Ask the Advisor: Is a bridge loan right for me?
As the real estate market rebounds, bridge loans can provide an interim financing option for investors and developers until they're able to secure long-term financing. While such loans provide several benefits, they also come with some disadvantages worth weighing before jumping into the loan.
Advantages of Bridge Loans
Bridge loans are particularly attractive these days for investors in underperforming multifamily properties. Traditional lenders prefer more stabilized properties, thus making it difficult to obtain financing to increase occupancy, make improvements or retain smarter management. A bridge loan running from 12 to 24 months can give investors the opportunity to address the issues necessary to stabilize a property to the satisfaction of traditional lenders.
Bridge loans are also appealing because of the borrower's ability to choose repayment options. A borrower can opt to repay the loan before or after long-term financing is found. If the borrower takes the former option, it can improve its credit rating by making the payments on time, thereby improving its odds of qualifying for long-term loans with favorable terms. If the bridge loan is to be paid off after long-term financing is secured, part of that financing can be applied to repay the loan.

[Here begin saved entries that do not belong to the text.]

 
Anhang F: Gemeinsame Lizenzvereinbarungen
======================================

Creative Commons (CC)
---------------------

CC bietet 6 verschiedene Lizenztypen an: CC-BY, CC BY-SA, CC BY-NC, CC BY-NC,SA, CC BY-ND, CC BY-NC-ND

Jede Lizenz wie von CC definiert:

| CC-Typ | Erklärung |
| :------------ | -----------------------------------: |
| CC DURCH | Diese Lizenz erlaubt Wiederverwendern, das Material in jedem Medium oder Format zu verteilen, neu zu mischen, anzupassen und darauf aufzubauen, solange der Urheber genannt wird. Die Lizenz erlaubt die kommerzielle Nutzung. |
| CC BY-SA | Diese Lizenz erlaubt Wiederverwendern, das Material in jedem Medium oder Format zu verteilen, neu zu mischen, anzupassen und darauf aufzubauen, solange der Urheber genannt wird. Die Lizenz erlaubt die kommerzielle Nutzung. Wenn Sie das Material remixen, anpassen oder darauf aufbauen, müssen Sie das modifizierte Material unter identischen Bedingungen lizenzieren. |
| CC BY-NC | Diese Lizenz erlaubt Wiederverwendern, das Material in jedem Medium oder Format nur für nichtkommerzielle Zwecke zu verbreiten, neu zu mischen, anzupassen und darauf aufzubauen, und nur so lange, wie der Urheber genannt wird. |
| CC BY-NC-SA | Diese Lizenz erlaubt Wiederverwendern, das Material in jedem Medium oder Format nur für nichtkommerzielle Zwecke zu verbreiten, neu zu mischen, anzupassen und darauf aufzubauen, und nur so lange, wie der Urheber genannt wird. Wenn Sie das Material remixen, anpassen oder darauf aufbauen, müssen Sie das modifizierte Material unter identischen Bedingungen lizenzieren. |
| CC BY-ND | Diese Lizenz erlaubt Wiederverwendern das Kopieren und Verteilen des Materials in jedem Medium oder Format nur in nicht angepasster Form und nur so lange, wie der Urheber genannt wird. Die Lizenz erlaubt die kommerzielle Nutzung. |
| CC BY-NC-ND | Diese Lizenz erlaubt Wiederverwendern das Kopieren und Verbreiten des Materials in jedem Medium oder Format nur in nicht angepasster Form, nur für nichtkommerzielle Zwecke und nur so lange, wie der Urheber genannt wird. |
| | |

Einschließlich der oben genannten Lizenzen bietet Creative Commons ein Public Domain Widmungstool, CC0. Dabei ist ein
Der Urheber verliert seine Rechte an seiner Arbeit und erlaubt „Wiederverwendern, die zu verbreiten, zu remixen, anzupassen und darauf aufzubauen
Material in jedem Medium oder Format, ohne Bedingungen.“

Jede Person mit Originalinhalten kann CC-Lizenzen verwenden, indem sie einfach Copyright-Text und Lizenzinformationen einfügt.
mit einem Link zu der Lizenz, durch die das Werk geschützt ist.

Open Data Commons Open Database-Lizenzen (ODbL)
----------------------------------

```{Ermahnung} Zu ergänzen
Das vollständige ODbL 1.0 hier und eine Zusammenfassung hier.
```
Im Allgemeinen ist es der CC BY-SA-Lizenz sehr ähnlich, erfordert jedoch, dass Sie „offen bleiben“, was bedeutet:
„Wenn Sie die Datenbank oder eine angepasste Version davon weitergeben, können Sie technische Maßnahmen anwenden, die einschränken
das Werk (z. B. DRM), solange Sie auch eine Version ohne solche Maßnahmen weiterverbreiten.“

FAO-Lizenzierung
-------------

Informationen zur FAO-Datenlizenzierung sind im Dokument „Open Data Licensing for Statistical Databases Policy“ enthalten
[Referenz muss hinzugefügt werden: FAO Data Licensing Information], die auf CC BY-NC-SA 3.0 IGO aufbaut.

Such loans typically require less income documentation than conventional loans and tend to close quickly. They also can be nonrecourse, to protect the borrower's other assets.
Not surprisingly, bridge loans feature higher interest rates, fees and penalties, and generally require a large balloon payment. Closing costs are usually high and can't be recovered if you find long-term financing sooner than expected. Bridge loans also require a high loan-to-value ratio and put you at risk of losing your property over a relatively small loan amount.
If you choose to pay off the bridge loan after obtaining long-term financing, you will incur greater interest expense. And if the long-term financing falls through, you'll be left scrambling to make the payment out of your own pocket.
Proceed with Caution
Only savvy, well-capitalized borrowers should consider bridge loans. The loans are especially appropriate for newer, large multifamily properties (at least 100 units) in stable or improving markets with solid and expanding employment bases.
For the right kind of borrower and right kind of project, a bridge loan could be just the ticket. Your financial advisor can help you determine if such financing is worth pursuing.